» Recorded data:
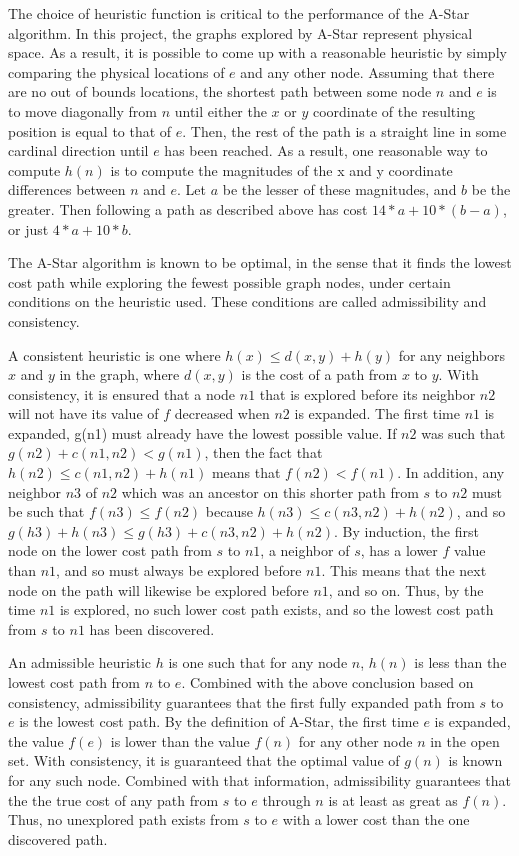 The choice of heuristic function is critical to the performance of the A-Star algorithm. In this project, the graphs explored by A-Star represent physical space. As a result, it is possible to come up with a reasonable heuristic by simply comparing the physical locations of $e$ and any other node. Assuming that there are no out of bounds locations, the shortest path between some node $n$ and $e$ is to move diagonally from $n$ until either the $x$ or $y$ coordinate of the resulting position is equal to that of $e$. Then, the rest of the path is a straight line in some cardinal direction until $e$ has been reached. As a result, one reasonable way to compute $h(n)$ is to compute the magnitudes of the x and y coordinate differences between $n$ and $e$. Let $a$ be the lesser of these magnitudes, and $b$ be the greater. Then following a path as described above has cost $14 * a + 10 * (b - a)$, or just $4 * a  + 10 * b$. 

The A-Star algorithm is known to be optimal, in the sense that it finds the lowest cost path while exploring the fewest possible graph nodes, under certain conditions on the heuristic used. These conditions are called admissibility and consistency.

A consistent heuristic is one where $h(x) \leq d(x,y) + h(y)$ for any neighbors $x$ and $y$ in the graph, where $d(x, y)$ is the cost of a path from $x$ to $y$. With consistency, it is ensured that a node $n1$ that is explored before its neighbor $n2$ will not have its value of $f$ decreased when $n2$ is expanded. The first time $n1$ is expanded, g(n1) must already have the lowest possible value. If $n2$ was such that $g(n2) + c(n1, n2) < g(n1)$, then the fact that $h(n2) \leq c(n1, n2) + h(n1)$ means that $f(n2) < f(n1)$. In addition, any neighbor $n3$ of $n2$ which was an ancestor on this shorter path from $s$ to $n2$ must be such that $f(n3) \leq f(n2)$ because $h(n3) \leq c(n3, n2) + h(n2)$, and so $g (h3) + h(n3) \leq g (h3) + c(n3, n2) + h(n2)$. By induction, the first node on the lower cost path from $s$ to $n1$, a neighbor of $s$, has a lower $f$ value than $n1$, and so must always be explored before $n1$. This means that the next node on the path will likewise be explored before $n1$, and so on. Thus, by the time $n1$ is explored, no such lower cost path exists, and so the lowest cost path from $s$ to $n1$ has been discovered. 

An admissible heuristic $h$ is one such that for any node $n$, $h(n)$ is less than the lowest cost path from $n$ to $e$. Combined with the above conclusion based on consistency, admissibility guarantees that the first fully expanded path from $s$ to $e$ is the lowest cost path. By the definition of A-Star, the first time $e$ is expanded, the value $f(e)$ is lower than the value $f(n)$ for any other node $n$ in the open set. With consistency, it is guaranteed that the optimal value of $g(n)$ is known for any such node. Combined with that information, admissibility guarantees that the the true cost of any path from $s$ to $e$ through $n$ is at least as great as $f(n)$. Thus, no unexplored path exists from $s$ to $e$ with a lower cost than the one discovered path.

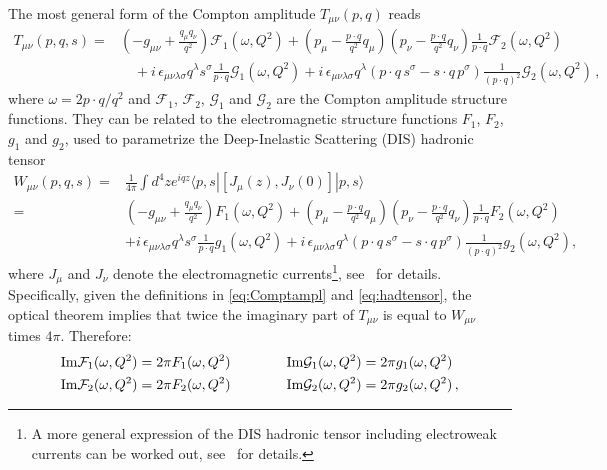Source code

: The most general form of the Compton amplitude $T_{\mu\nu}(p,q)$ 
reads~\cite{Manohar:1992tz}
\begin{align}
T_{\mu\nu}(p,q,s) 
= {} & 
  \left(-g_{\mu\nu}+\frac{q_\mu q_\nu}{q^2}\right)\mathcal{F}_1(\omega,Q^2) 
+ \left(p_\mu-\frac{p\cdot q}{q^2}q_\mu\right) \left(p_\nu-\frac{p\cdot q}{q^2}q_\nu\right) \frac{1}{p\cdot q} \mathcal{F}_2(\omega,Q^2)
\nonumber\\ 
& {} \quad  
+ i\,\epsilon_{\mu\nu\lambda\sigma}q^\lambda s^\sigma \frac{1}{p\cdot q}\mathcal{G}_1(\omega,Q^2)
+ i\,\epsilon_{\mu\nu\lambda\sigma}q^\lambda \left(p\cdot q\, s^\sigma - s\cdot q\, p^\sigma\right) \frac{1}{(p\cdot q)^2}\mathcal{G}_2(\omega,Q^2)\,,
\label{eq:Comptampl}
\end{align}
where $\omega=2p\cdot q/q^2$ and $\mathcal{F}_1$, $\mathcal{F}_2$, 
$\mathcal{G}_1$ and $\mathcal{G}_2$ are the Compton amplitude structure 
functions.
%
They can be related to the electromagnetic structure functions
$F_1$, $F_2$, $g_1$ and $g_2$, used to parametrize the Deep-Inelastic 
Scattering (DIS) hadronic tensor
\begin{align}
W_{\mu\nu}(p,q,s)
= {} &
\frac{1}{4\pi}\int d^4z e^{iqz}\langle p,s |[J_\mu(z),J_\nu(0)]|p,s\rangle
\nonumber
\\
= {} &
\left(-g_{\mu\nu} +  \frac{q_\mu q_\nu}{q^2}\right) F_1(\omega,Q^2)
+\left( p_\mu - \frac{p\cdot q}{q^2}q_\mu \right)
 \left(p_\nu - \frac{p\cdot q}{q^2}q_\nu \right) \frac{1}{p\cdot q}
F_2(\omega, Q^2)
\nonumber
\\
& +i\,\epsilon_{\mu\nu\lambda\sigma}q^\lambda s^\sigma
\frac{1}{p\cdot q} g_1(\omega,Q^2)
+ i\,\epsilon_{\mu\nu\lambda\sigma}q^\lambda(p\cdot q\, s^\sigma - s\cdot q\, p^\sigma)
\frac{1}{(p\cdot q)^2}g_2(\omega,Q^2),
\label{eq:hadtensor}
\end{align}
where $J_\mu$ and $J_\nu$ denote the electromagnetic currents\footnote{A more
 general expression of the DIS hadronic tensor including electroweak currents
 can be worked out, see~\cite{Anselmino:1993tc,Anselmino:1992rn} for 
 details.}, see~\cite{Anselmino:1992rn,Manohar:1992tz} for details.
%
Specifically, given the definitions in \eqref{eq:Comptampl} and 
\eqref{eq:hadtensor}, the optical theorem implies that twice the imaginary 
part of $T_{\mu\nu}$ is equal to $W_{\mu\nu}$ times $4\pi$.
%
Therefore:
\begin{align}
{\rm Im}\mathcal{F}_1(\omega, Q^2) = 2\pi F_1(\omega,Q^2)
\qquad \qquad &
{\rm Im}\mathcal{G}_1(\omega, Q^2) = 2\pi g_1(\omega,Q^2)
\\
{\rm Im}\mathcal{F}_2(\omega, Q^2) = 2\pi F_2(\omega,Q^2)
\qquad \qquad &
{\rm Im}\mathcal{G}_2(\omega, Q^2) = 2\pi g_2(\omega,Q^2)\, ,
\end{align}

» What you are asked to do: The records above need to be copied exactly, though not their pictures.

» Exercise output:
 The choice of heuristic function is critical to the performance of the A-Star algorithm. In this project, the graphs explored by A-Star represent physical space. As a result, it is possible to come up with a reasonable heuristic by simply comparing the physical locations of $e$ and any other node. Assuming that there are no out of bounds locations, the shortest path between some node $n$ and $e$ is to move diagonally from $n$ until either the $x$ or $y$ coordinate of the resulting position is equal to that of $e$. Then, the rest of the path is a straight line in some cardinal direction until $e$ has been reached. As a result, one reasonable way to compute $h(n)$ is to compute the magnitudes of the x and y coordinate differences between $n$ and $e$. Let $a$ be the lesser of these magnitudes, and $b$ be the greater. Then following a path as described above has cost $14 * a + 10 * (b - a)$, or just $4 * a  + 10 * b$. 

The A-Star algorithm is known to be optimal, in the sense that it finds the lowest cost path while exploring the fewest possible graph nodes, under certain conditions on the heuristic used. These conditions are called admissibility and consistency.

A consistent heuristic is one where $h(x) \leq d(x,y) + h(y)$ for any neighbors $x$ and $y$ in the graph, where $d(x, y)$ is the cost of a path from $x$ to $y$. With consistency, it is ensured that a node $n1$ that is explored before its neighbor $n2$ will not have its value of $f$ decreased when $n2$ is expanded. The first time $n1$ is expanded, g(n1) must already have the lowest possible value. If $n2$ was such that $g(n2) + c(n1, n2) < g(n1)$, then the fact that $h(n2) \leq c(n1, n2) + h(n1)$ means that $f(n2) < f(n1)$. In addition, any neighbor $n3$ of $n2$ which was an ancestor on this shorter path from $s$ to $n2$ must be such that $f(n3) \leq f(n2)$ because $h(n3) \leq c(n3, n2) + h(n2)$, and so $g (h3) + h(n3) \leq g (h3) + c(n3, n2) + h(n2)$. By induction, the first node on the lower cost path from $s$ to $n1$, a neighbor of $s$, has a lower $f$ value than $n1$, and so must always be explored before $n1$. This means that the next node on the path will likewise be explored before $n1$, and so on. Thus, by the time $n1$ is explored, no such lower cost path exists, and so the lowest cost path from $s$ to $n1$ has been discovered. 

An admissible heuristic $h$ is one such that for any node $n$, $h(n)$ is less than the lowest cost path from $n$ to $e$. Combined with the above conclusion based on consistency, admissibility guarantees that the first fully expanded path from $s$ to $e$ is the lowest cost path. By the definition of A-Star, the first time $e$ is expanded, the value $f(e)$ is lower than the value $f(n)$ for any other node $n$ in the open set. With consistency, it is guaranteed that the optimal value of $g(n)$ is known for any such node. Combined with that information, admissibility guarantees that the the true cost of any path from $s$ to $e$ through $n$ is at least as great as $f(n)$. Thus, no unexplored path exists from $s$ to $e$ with a lower cost than the one discovered path.

Source code

: The most general form of the Compton amplitude $T_{\mu\nu}(p,q)$ 
reads~\cite{Manohar:1992tz}
\begin{align}
T_{\mu\nu}(p,q,s) 
= {} & 
  \left(-g_{\mu\nu}+\frac{q_\mu q_\nu}{q^2}\right)\mathcal{F}_1(\omega,Q^2) 
+ \left(p_\mu-\frac{p\cdot q}{q^2}q_\mu\right) \left(p_\nu-\frac{p\cdot q}{q^2}q_\nu\right) \frac{1}{p\cdot q} \mathcal{F}_2(\omega,Q^2)
\nonumber\\ 
& {} \quad  
+ i\,\epsilon_{\mu\nu\lambda\sigma}q^\lambda s^\sigma \frac{1}{p\cdot q}\mathcal{G}_1(\omega,Q^2)
+ i\,\epsilon_{\mu\nu\lambda\sigma}q^\lambda \left(p\cdot q\, s^\sigma - s\cdot q\, p^\sigma\right) \frac{1}{(p\cdot q)^2}\mathcal{G}_2(\omega,Q^2)\,,
\label{eq:Comptampl}
\end{align}
where $\omega=2p\cdot q/q^2$ and $\mathcal{F}_1$, $\mathcal{F}_2$, 
$\mathcal{G}_1$ and $\mathcal{G}_2$ are the Compton amplitude structure 
functions.
%
They can be related to the electromagnetic structure functions
$F_1$, $F_2$, $g_1$ and $g_2$, used to parametrize the Deep-Inelastic 
Scattering (DIS) hadronic tensor
\begin{align}
W_{\mu\nu}(p,q,s)
= {} &
\frac{1}{4\pi}\int d^4z e^{iqz}\langle p,s |[J_\mu(z),J_\nu(0)]|p,s\rangle
\nonumber
\\
= {} &
\left(-g_{\mu\nu} +  \frac{q_\mu q_\nu}{q^2}\right) F_1(\omega,Q^2)
+\left( p_\mu - \frac{p\cdot q}{q^2}q_\mu \right)
 \left(p_\nu - \frac{p\cdot q}{q^2}q_\nu \right) \frac{1}{p\cdot q}
F_2(\omega, Q^2)
\nonumber
\\
& +i\,\epsilon_{\mu\nu\lambda\sigma}q^\lambda s^\sigma
\frac{1}{p\cdot q} g_1(\omega,Q^2)
+ i\,\epsilon_{\mu\nu\lambda\sigma}q^\lambda(p\cdot q\, s^\sigma - s\cdot q\, p^\sigma)
\frac{1}{(p\cdot q)^2}g_2(\omega,Q^2),
\label{eq:hadtensor}
\end{align}
where $J_\mu$ and $J_\nu$ denote the electromagnetic currents\footnote{A more
 general expression of the DIS hadronic tensor including electroweak currents
 can be worked out, see~\cite{Anselmino:1993tc,Anselmino:1992rn} for 
 details.}, see~\cite{Anselmino:1992rn,Manohar:1992tz} for details.
%
Specifically, given the definitions in \eqref{eq:Comptampl} and 
\eqref{eq:hadtensor}, the optical theorem implies that twice the imaginary 
part of $T_{\mu\nu}$ is equal to $W_{\mu\nu}$ times $4\pi$.
%
Therefore:
\begin{align}
{\rm Im}\mathcal{F}_1(\omega, Q^2) = 2\pi F_1(\omega,Q^2)
\qquad \qquad &
{\rm Im}\mathcal{G}_1(\omega, Q^2) = 2\pi g_1(\omega,Q^2)
\\
{\rm Im}\mathcal{F}_2(\omega, Q^2) = 2\pi F_2(\omega,Q^2)
\qquad \qquad &
{\rm Im}\mathcal{G}_2(\omega, Q^2) = 2\pi g_2(\omega,Q^2)\, ,
\end{align}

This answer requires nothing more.